The move, detailed in a recent briefing to the press, acknowledges that scientific difficulty is not the sole impediment to rare disease drug development. The limited patient populations and challenges in securing sufficient clinical data often lead to delays that directly translate to lost treatment opportunities, according to officials.
The Ministry’s revised approach aims to transform the regulatory agency from a final gatekeeper to a development partner, offering guidance and support at each stage. This includes early-stage regulatory consultations, designation programs, expedited reviews, and streamlined authorization processes. The Korea Health Industry Development Institute (KHIDI) is playing a key role in coordinating these efforts.
“The biggest variable in rare disease treatment development isn’t just scientific difficulty,” explained Park Mi-sun, a project manager at KHIDI’s K-Health Future Promotion Division. “Development delays, in an environment where patient numbers are small and clinical data is difficult to obtain, directly equate to lost chances for treatment.”
The National Institute for Health (NIH) in South Korea is as well actively involved, focusing on clinical and genomic analysis of rare diseases to accumulate Korean-specific genetic information and develop clinical practice guidelines for secondary findings. The NIH is working to secure information on variants of uncertain significance (VUS) in undiagnosed rare disease cases, according to a statement on its website.
The initiative comes as artificial intelligence (AI) firms are increasingly focusing on predicting clinical success in rare disease pipelines. IDBain, an AI-driven drug development analytics company, recently released analysis suggesting a high probability of success for NDC-011, a complex drug developed by Doctor Noah Biotech for the treatment of Amyotrophic Lateral Sclerosis (ALS), also known as Lou Gehrig’s disease. IDBain’s system, which combines vector-model analysis, a bio-specific large language model, and a hybrid-LLM, is designed to predict clinical success and FDA approval with 80-90% accuracy, focusing specifically on Phase 2 clinical trials – a stage known for high failure rates in rare disease development.
Though, applying AI to rare disease pipelines has historically been challenging due to the limited data available. The focus on Phase 2 trials reflects the critical need to identify promising candidates early in the development process.
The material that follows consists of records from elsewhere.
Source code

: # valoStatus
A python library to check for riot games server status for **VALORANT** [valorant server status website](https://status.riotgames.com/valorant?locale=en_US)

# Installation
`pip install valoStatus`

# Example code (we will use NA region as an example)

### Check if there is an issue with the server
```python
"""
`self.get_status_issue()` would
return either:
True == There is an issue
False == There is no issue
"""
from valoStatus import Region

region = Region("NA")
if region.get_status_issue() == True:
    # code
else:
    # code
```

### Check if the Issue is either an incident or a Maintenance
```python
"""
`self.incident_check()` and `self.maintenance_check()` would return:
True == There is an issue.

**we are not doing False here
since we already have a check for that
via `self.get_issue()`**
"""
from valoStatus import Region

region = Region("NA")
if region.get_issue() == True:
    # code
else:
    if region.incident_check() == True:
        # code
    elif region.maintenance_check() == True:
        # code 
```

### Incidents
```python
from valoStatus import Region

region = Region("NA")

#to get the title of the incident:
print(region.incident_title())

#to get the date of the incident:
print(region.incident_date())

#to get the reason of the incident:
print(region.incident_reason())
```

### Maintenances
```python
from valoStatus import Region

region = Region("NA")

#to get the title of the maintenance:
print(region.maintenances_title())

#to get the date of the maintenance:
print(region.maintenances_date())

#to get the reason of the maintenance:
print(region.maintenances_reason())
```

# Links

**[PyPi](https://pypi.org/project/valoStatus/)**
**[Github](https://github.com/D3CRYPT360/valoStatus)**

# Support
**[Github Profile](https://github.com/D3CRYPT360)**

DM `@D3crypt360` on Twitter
The Ministry of Food and Drug Safety (MFDS) is emphasizing a “whole-cycle regulatory system,” supporting development from the initial stages through to authorization. This represents a shift from simply reviewing requirements at the approval stage to actively engaging in the development process itself.
The MFDS has not yet announced a specific timeline for the full implementation of the novel regulatory framework, and no public comment period has been scheduled.